After watching a training video and signing a mountain of papers, I was suited up and harnessed to my instructor. The imminent jump started to sink in as the plane left the ground; all of us lined up, straddling benches, gazing at the patchwork of southwestern Ohio below.

Strapped to me was my instructor, Robin, who had been skydiving 1,200 times. She would point out interesting things below, she joked to me, but this is Ohio.

Experienced jumpers, including my Athens escort Justine from the Ohio University Skydiving Club, were all straddling the benches with me, ready to jump out of a plane. It’s just another day for them, but you can tell it’s still a rush every time. I could barely breathe.

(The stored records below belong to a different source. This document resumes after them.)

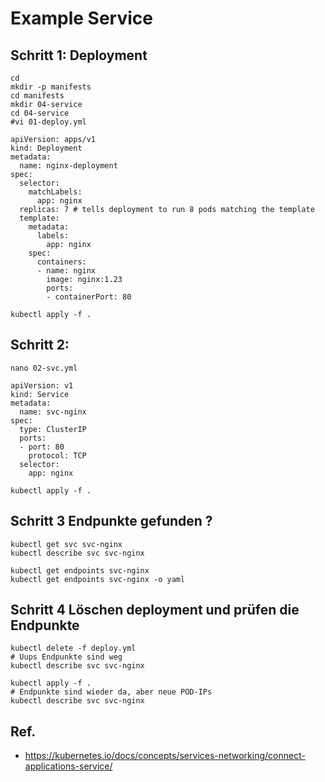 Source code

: # Example Service 

## Schritt 1: Deployment 

```
cd
mkdir -p manifests
cd manifests 
mkdir 04-service 
cd 04-service 
#vi 01-deploy.yml 
```

```
apiVersion: apps/v1
kind: Deployment
metadata:
  name: nginx-deployment
spec:
  selector:
    matchLabels:
      app: nginx
  replicas: 7 # tells deployment to run 8 pods matching the template
  template:
    metadata:
      labels:
        app: nginx
    spec:
      containers:
      - name: nginx
        image: nginx:1.23
        ports:
        - containerPort: 80
```

```
kubectl apply -f .
```

## Schritt 2:

```
nano 02-svc.yml
```

```
apiVersion: v1
kind: Service
metadata:
  name: svc-nginx
spec:
  type: ClusterIP
  ports:
  - port: 80
    protocol: TCP
  selector:
    app: nginx
```

```
kubectl apply -f . 
```

## Schritt 3 Endpunkte gefunden ?

```
kubectl get svc svc-nginx
kubectl describe svc svc-nginx
```

```
kubectl get endpoints svc-nginx
kubectl get endpoints svc-nginx -o yaml 
```

## Schritt 4 Löschen deployment und prüfen die Endpunkte 

```
kubectl delete -f deploy.yml
# Uups Endpunkte sind weg 
kubectl describe svc svc-nginx 
```

```
kubectl apply -f .
# Endpunkte sind wieder da, aber neue POD-IPs
kubectl describe svc svc-nginx 
```

## Ref.

  * https://kubernetes.io/docs/concepts/services-networking/connect-applications-service/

The door opened. In little groups, the hardcore skydivers in colorful suits scooted right up the bench and jumped out the plane into the ocean of sky like there was a baby pool below.

And then I jumped.

The first part of the dive is the best — free and uncontrollable. I screamed at the top of my lungs as I fell at 120 mph, all the time thinking: “When is the parachute, when is the parachute ...”

Being harnessed securely for the risks reminded me of a roller coaster ride, but it doesn’t feel like one at all. Skydiving is like taking a magic carpet on a pillow of sky. The danger of it looms, but going tandem with an instructor felt safe, and that’s the way I am. I’m the girl who likes being harnessed securely to do insane things, like making sure my friends have my legs tight before I do a keg stand.

Skydiving isn’t like flying or falling, but actually embracing a whole segment of earth we don’t usually get to experience. Maybe someday the sky will be nothing to us — we’ll be living in space ships and have kegs on the moon — but I won’t be around for that.